When it was time for the contestants to gather under the banners with their ages, June and I went to the seven and eight year old area and Noah and Beth went to teens and adults. We met up there with June’s friend Maggie, who was dressed as a leopard queen. She was wearing more leopard print items than I could count and a small tiara. Her face was masterfully painted as well. Noah wanted to know if she was queen of the leopards or a queen who just happened to be a leopard but we never got a straight answer. One of the judges asked June her name, which is a sign you are under consideration. I think this was the first year she’s been asked. The judge took Maggie’s name, too. (Last year Maggie won scariest for her zombie princess costume.)

While we were waiting to start marching June and I heard one of her peers say, “Daddy, I saw someone dressed as a calculator,” and I thought I saw a flash of annoyance cross June’s face, as if she was thinking, really, here in my area?

We walked with Maggie and her dad the rest of the route and met up with Beth and Noah at the end. Beth reported the judges had taken Noah’s name, too. A local band (one of Noah’s favorites, was playing while people milled around and waited for the contest results.

This was the first year the parade has been held in middle of the afternoon.  In the past it’s always been at dusk, which is spookier. We were all a little cranky about that, except June because it meant the parade didn’t conflict with her friend Claire’s Halloween party this year so she could attend both. Another advantage was that it was not freezing cold like last year. In fact, it was quite warm. June was actually hot in her black velour dress.

Finally the band took a rest while they announced contest results. A baby dressed as Ruth Bader Ginsburg won a prize, as did a preschooler dressed as a forest fire. In June’s age group, the leopard queen won most original (or maybe it was funniest) and scariest, the category June has decided is her goal, went to a Day of the Dead-style sugar skull.  June was very gracious, clapping for everyone who won and running over to offer her congratulations to Maggie.

Before they moved on to the nine-to-twelve group, the band played another song, as we waited rather impatiently.  When it was time to announce most original the announcer discovered the name was missing and said he’d come back to it.  I was hoping it would be Keira, a fourth grader from our bus stop who was dressed as a person tied to a rocket, with stuffed jeans-clad legs emerging from her waist as her real legs were hidden under the rocket’s flames. She won last year for her picnic table costume.

Teen to adult was next and when they announced the winners, Noah won for most original. June clapped and congratulated him. She has matured a lot since Noah first won a costume contest prize and she was jealous as could be, like a caricature of jealousy, really. Even so, we reminded her that Noah was ten and had worn a lot of very original costumes before his winning streak (three out of the past four years) started, so she shouldn’t be discouraged. The winner for most original in the nine-to-twelve group was finally confirmed and sure enough, it was the girl on the rocket.

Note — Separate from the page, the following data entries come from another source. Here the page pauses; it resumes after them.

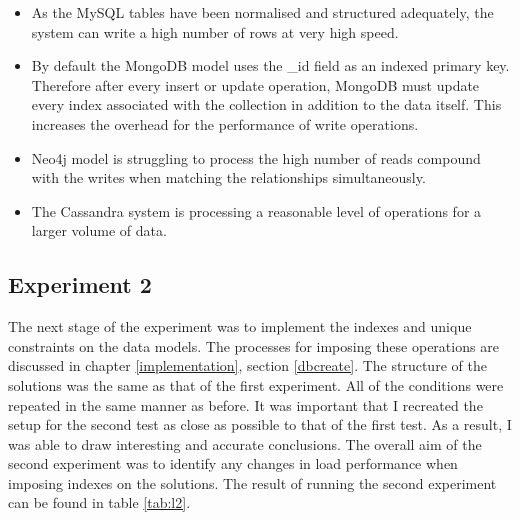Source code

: \begin{itemize}
\item As the MySQL tables have been normalised and structured adequately, the system can write a high number of rows at very high speed.
\item By default the MongoDB model uses the \_id field as an indexed primary key. Therefore after every insert or update operation, MongoDB must update every index associated with the collection in addition to the data itself. This increases the overhead for the performance of write operations.
\item Neo4j model is struggling to process the high number of reads compound with the writes when matching the relationships simultaneously.
\item The Cassandra system is processing a reasonable level of operations for a larger volume of data.
\end{itemize}

\subsection{Experiment 2}\label{experiment2}
The next stage of the experiment was to implement the indexes and unique constraints on the data models. The processes for imposing these operations are discussed in chapter \ref{implementation}, section \ref{dbcreate}. The structure of the solutions was the same as that of the first experiment. All of the conditions were repeated in the same manner as before. It was important that I recreated the setup for the second test as close as possible to that of the first test. As a result, I was able to draw interesting and accurate conclusions. The overall aim of the second experiment was to identify any changes in load performance when imposing indexes on the solutions. The result of running the second experiment can be found in table \ref{tab:l2}.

We hung around to see who won the group costumes. Most original went to the family of one of June’s friends. They were dressed as a campsite (tent, can of bug spray, campfire, and s’more). Once we’d heard all the results, I bought Noah a Grandsons CD as a keepsake and we went to CVS to buy candy corn to eat during our next activity: pumpkin carving.

Later, while June attended Claire’s party, Beth, Noah and I ate Chinese takeout and I read him the first chapter of The Haunting of Hill House, one of my very favorite horror novels. It was a pleasant evening, one I will try to remember when I forget things don’t have to be perfect, just half-decent, and achievable with what’s available.